Our Institutions Are Failing Us

Advertisement

The earth is shrinking.

From a device that fits neatly into a shirt pocket, you can see an image of your property (or any property on earth) from outer space in real time. Borders are meaningless, governments and institutions are vulnerable, and privacy is a fond memory in an age of instant and unlimited information.

The same program that brings my granddaughter in Texas to a notebook computer in my kitchen makes it possible to collaborate with someone on the other side of the globe face to face in real time.

It allows you to telecommute from your den to your office. It allows that someone on the other side of the world with whom you've been collaborating to telecommute to your office, too. If that person can do the same job that you can - and for less compensation - then management is left to determine what your relative proximity is worth.

This leveling of the the playing field across geographic borders is what New York Times columnist Thomas Friedman was referring to in 2005 when he wrote "The World is Flat."

We can bemoan the effects of globalization, but we cannot put the genie back in the bottle. Jobs, like water, will continue to flow downhill to the sea and to other shores, seeking the lowest level of compensation possible to produce an acceptable outcome.

The resulting suppression of wages has diminished the middle class, limited economic mobility and skewed the distribution of wealth - not just here, but in every developed nation. Washington Post columnist David Ignatius observed, " This new world may be flat, but it's also tilted - with the benefits flowing disproportionately toward the elites."

At Occupy Moore, Fenton Wilkinson pointed out the folly of expecting our institutions to be responsive to the problem. The social and financial institutions that appear broken to the vast majority of us are actually working quite well from the perspective of those whom those institutions are intended to serve.

Congress may appear dysfunctional to most of the electorate, but dysfunctional works just fine for entities with the resources to pay for the process. Gridlock is an effective deterrent to meaningful reform. Courts that do not distinguish between currency and humanity work marvelously for the perpetuation of the status quo, at least for the foreseeable future.

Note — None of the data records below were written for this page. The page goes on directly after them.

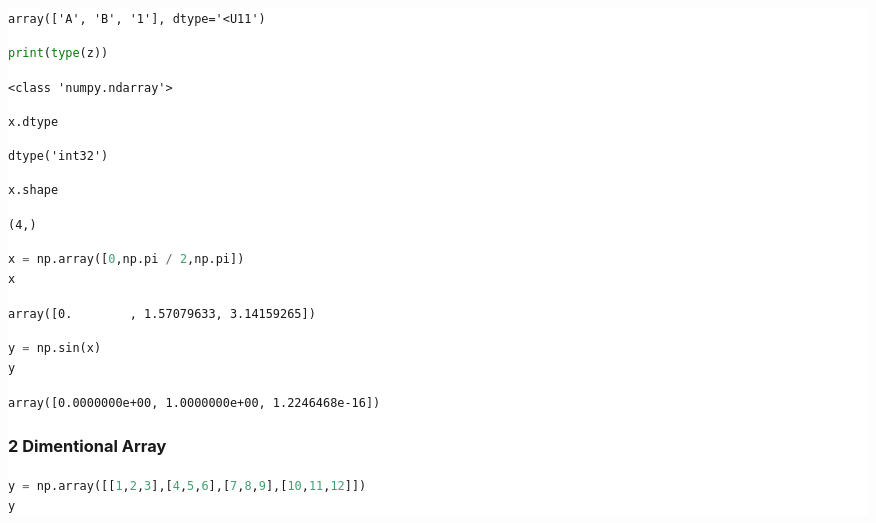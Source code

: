 


    array(['A', 'B', '1'], dtype='<U11')




```python
print(type(z))
```

    <class 'numpy.ndarray'>
    


```python
x.dtype
```




    dtype('int32')




```python
x.shape
```




    (4,)




```python
x = np.array([0,np.pi / 2,np.pi])
x
```




    array([0.        , 1.57079633, 3.14159265])




```python
y = np.sin(x)
y
```




    array([0.0000000e+00, 1.0000000e+00, 1.2246468e-16])



### 2 Dimentional Array


```python
y = np.array([[1,2,3],[4,5,6],[7,8,9],[10,11,12]])
y
```
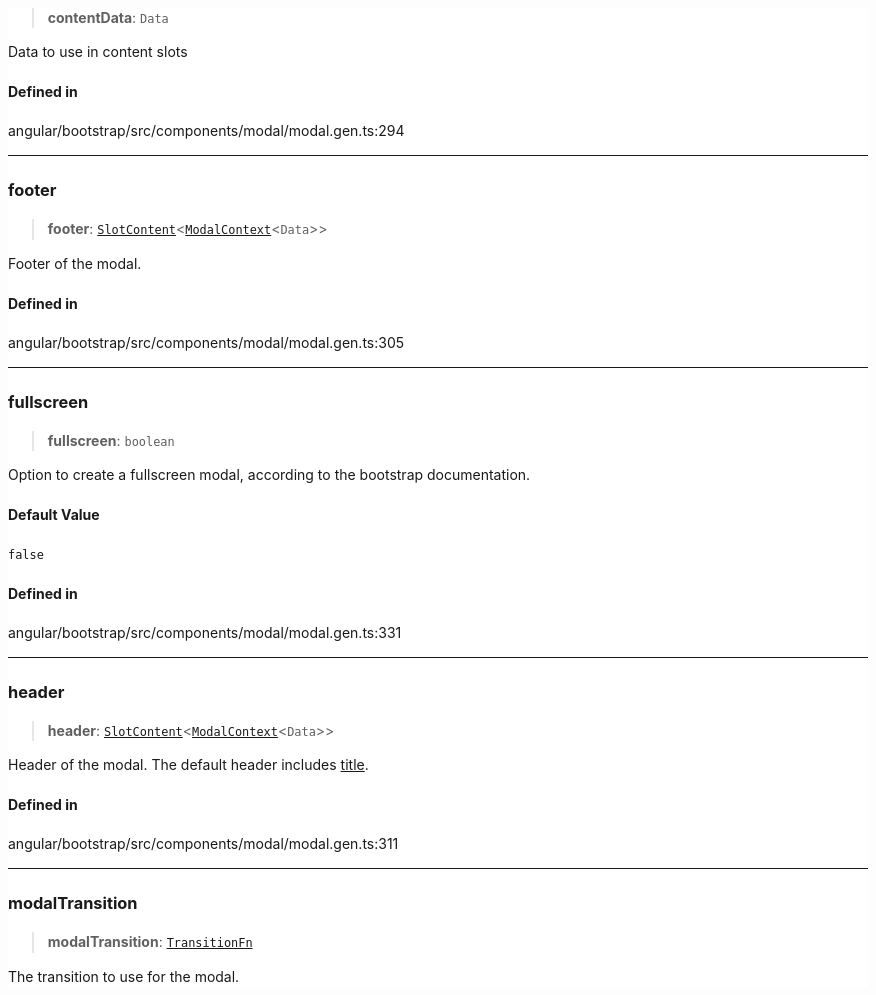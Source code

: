 > **contentData**: `Data`

Data to use in content slots

#### Defined in

angular/bootstrap/src/components/modal/modal.gen.ts:294

***

### footer

> **footer**: [`SlotContent`](../type-aliases/SlotContent.md)\<[`ModalContext`](ModalContext.md)\<`Data`\>\>

Footer of the modal.

#### Defined in

angular/bootstrap/src/components/modal/modal.gen.ts:305

***

### fullscreen

> **fullscreen**: `boolean`

Option to create a fullscreen modal, according to the bootstrap documentation.

#### Default Value

`false`

#### Defined in

angular/bootstrap/src/components/modal/modal.gen.ts:331

***

### header

> **header**: [`SlotContent`](../type-aliases/SlotContent.md)\<[`ModalContext`](ModalContext.md)\<`Data`\>\>

Header of the modal. The default header includes [title](ModalProps.md#title).

#### Defined in

angular/bootstrap/src/components/modal/modal.gen.ts:311

***

### modalTransition

> **modalTransition**: [`TransitionFn`](../type-aliases/TransitionFn.md)

The transition to use for the modal.
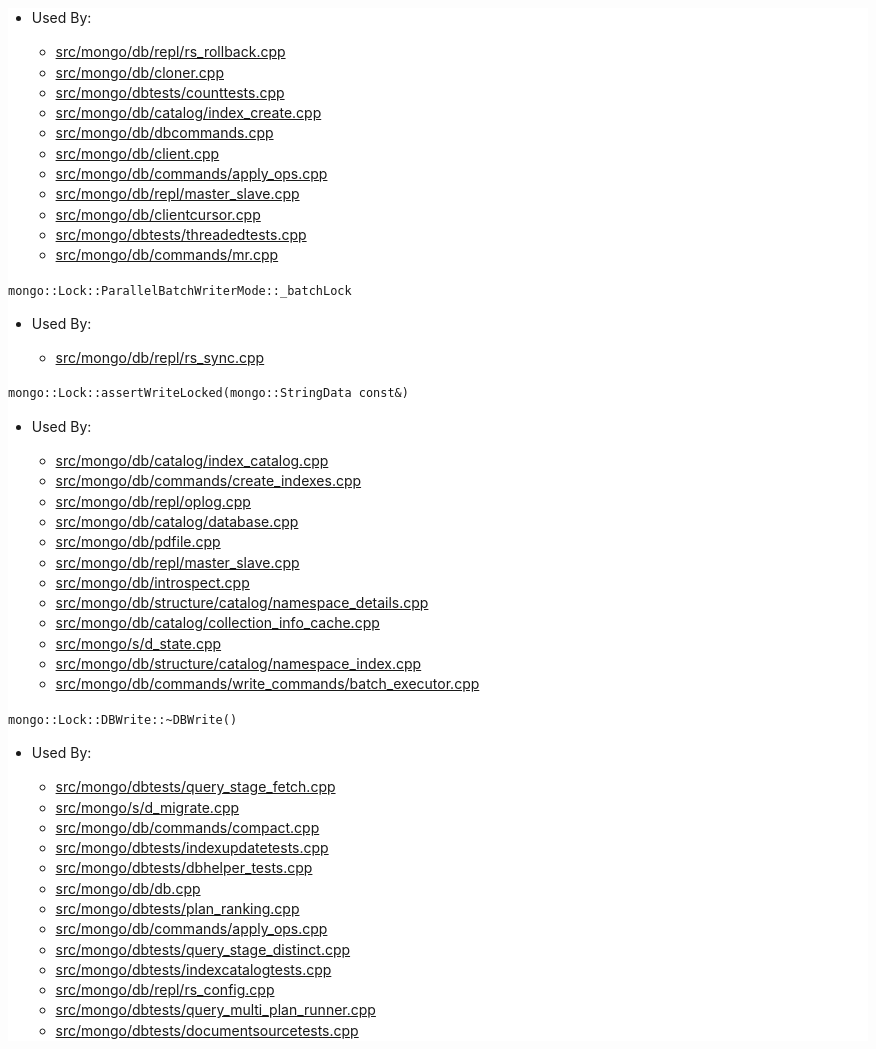 - Used By:

    - [src/mongo/db/repl/rs\_rollback.cpp](../../../../replication/data\_sync)
    - [src/mongo/db/cloner.cpp](../../../../storage/storage\_layer\_structure)
    - [src/mongo/dbtests/counttests.cpp](../../../../tests/unit\_tests)
    - [src/mongo/db/catalog/index\_create.cpp](../../../../storage/storage\_layer\_structure)
    - [src/mongo/db/dbcommands.cpp](../../../../query\_and\_operation\_handling/database\_commands)
    - [src/mongo/db/client.cpp](../../../../query\_and\_operation\_handling/client\_and\_operation\_tracking)
    - [src/mongo/db/commands/apply\_ops.cpp](../../../../query\_and\_operation\_handling/database\_commands)
    - [src/mongo/db/repl/master\_slave.cpp](../../../../replication/master\_slave)
    - [src/mongo/db/clientcursor.cpp](../../../../query\_and\_operation\_handling/client\_and\_operation\_tracking)
    - [src/mongo/dbtests/threadedtests.cpp](../../../../tests/unit\_tests)
    - [src/mongo/db/commands/mr.cpp](../../../../query\_and\_operation\_handling/database\_commands)

<div></div>

    mongo::Lock::ParallelBatchWriterMode::_batchLock

- Used By:

    - [src/mongo/db/repl/rs\_sync.cpp](../../../../replication/data\_sync)

<div></div>

    mongo::Lock::assertWriteLocked(mongo::StringData const&)

- Used By:

    - [src/mongo/db/catalog/index\_catalog.cpp](../../../../storage/storage\_layer\_structure)
    - [src/mongo/db/commands/create\_indexes.cpp](../../../../query\_and\_operation\_handling/database\_commands)
    - [src/mongo/db/repl/oplog.cpp](../../../../replication/data\_sync)
    - [src/mongo/db/catalog/database.cpp](../../../../storage/storage\_layer\_structure)
    - [src/mongo/db/pdfile.cpp](../../../../storage/storage\_layer\_structure)
    - [src/mongo/db/repl/master\_slave.cpp](../../../../replication/master\_slave)
    - [src/mongo/db/introspect.cpp](../../../../query\_and\_operation\_handling/client\_and\_operation\_tracking)
    - [src/mongo/db/structure/catalog/namespace\_details.cpp](../../../../storage/storage\_layer\_structure)
    - [src/mongo/db/catalog/collection\_info\_cache.cpp](../../../../storage/storage\_layer\_structure)
    - [src/mongo/s/d\_state.cpp](../../../../sharding/mongod\_sharding\_metadata)
    - [src/mongo/db/structure/catalog/namespace\_index.cpp](../../../../storage/storage\_layer\_structure)
    - [src/mongo/db/commands/write\_commands/batch\_executor.cpp](../../../../network/write\_commands)

<div></div>

    mongo::Lock::DBWrite::~DBWrite()

- Used By:

    - [src/mongo/dbtests/query\_stage\_fetch.cpp](../../../../tests/unit\_tests)
    - [src/mongo/s/d\_migrate.cpp](../../../../sharding/chunk\_management)
    - [src/mongo/db/commands/compact.cpp](../../../../query\_and\_operation\_handling/database\_commands)
    - [src/mongo/dbtests/indexupdatetests.cpp](../../../../tests/unit\_tests)
    - [src/mongo/dbtests/dbhelper\_tests.cpp](../../../../tests/unit\_tests)
    - [src/mongo/db/db.cpp](../../../../process\_management/mongos\_and\_mongod\_mains)
    - [src/mongo/dbtests/plan\_ranking.cpp](../../../../tests/unit\_tests)
    - [src/mongo/db/commands/apply\_ops.cpp](../../../../query\_and\_operation\_handling/database\_commands)
    - [src/mongo/dbtests/query\_stage\_distinct.cpp](../../../../tests/unit\_tests)
    - [src/mongo/dbtests/indexcatalogtests.cpp](../../../../tests/unit\_tests)
    - [src/mongo/db/repl/rs\_config.cpp](../../../../replication/replica\_set\_configuration)
    - [src/mongo/dbtests/query\_multi\_plan\_runner.cpp](../../../../tests/unit\_tests)
    - [src/mongo/dbtests/documentsourcetests.cpp](../../../../tests/unit\_tests)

We tend to make political distinctions between those who see government as the problem and those who see government as a solution. More likely it is neither. Government is, whether deliberately or unwittingly, an accomplice to a system that works without regard for the best interests of the majority of those it governs.

Wilkinson suggests that the solution is to learn to work in our collective best interests without relying on institutions that are failing us.

If the globalization of Wall Street is a problem, then maybe the localization of Main Street is a solution. If carbon emissions and the capriciousness of oil prices threaten us, maybe locally available renewable energy sources can secure us. If mega-banks overwhelm us with stealth fees and random foreclosures, maybe banks more rooted in the community can serve us better.

A localized economy in a globalized world is not as fanciful as it sounds. Nearby, Chatham County even uses its own currency, the plenty (used there in a one-to-one ratio with the dollar) to encourage the use of local goods and services first. Lyle Estill, founder of Piedmont Biofuels, writes about the experience in his book "Small Is Possible."

It is well worth the drive to Pittsboro on a Sunday morning to have lunch prepared with locally grown food at the Chatham Market and then drive to Piedmont Biofuels for a tour of the facilities. They practice organic and hydroponic gardening in the compound as well as producing biodiesel fuels from a variety of organic waste and byproducts. Estill conducts a lot of the tours himself and he is gracious with his time and expertise.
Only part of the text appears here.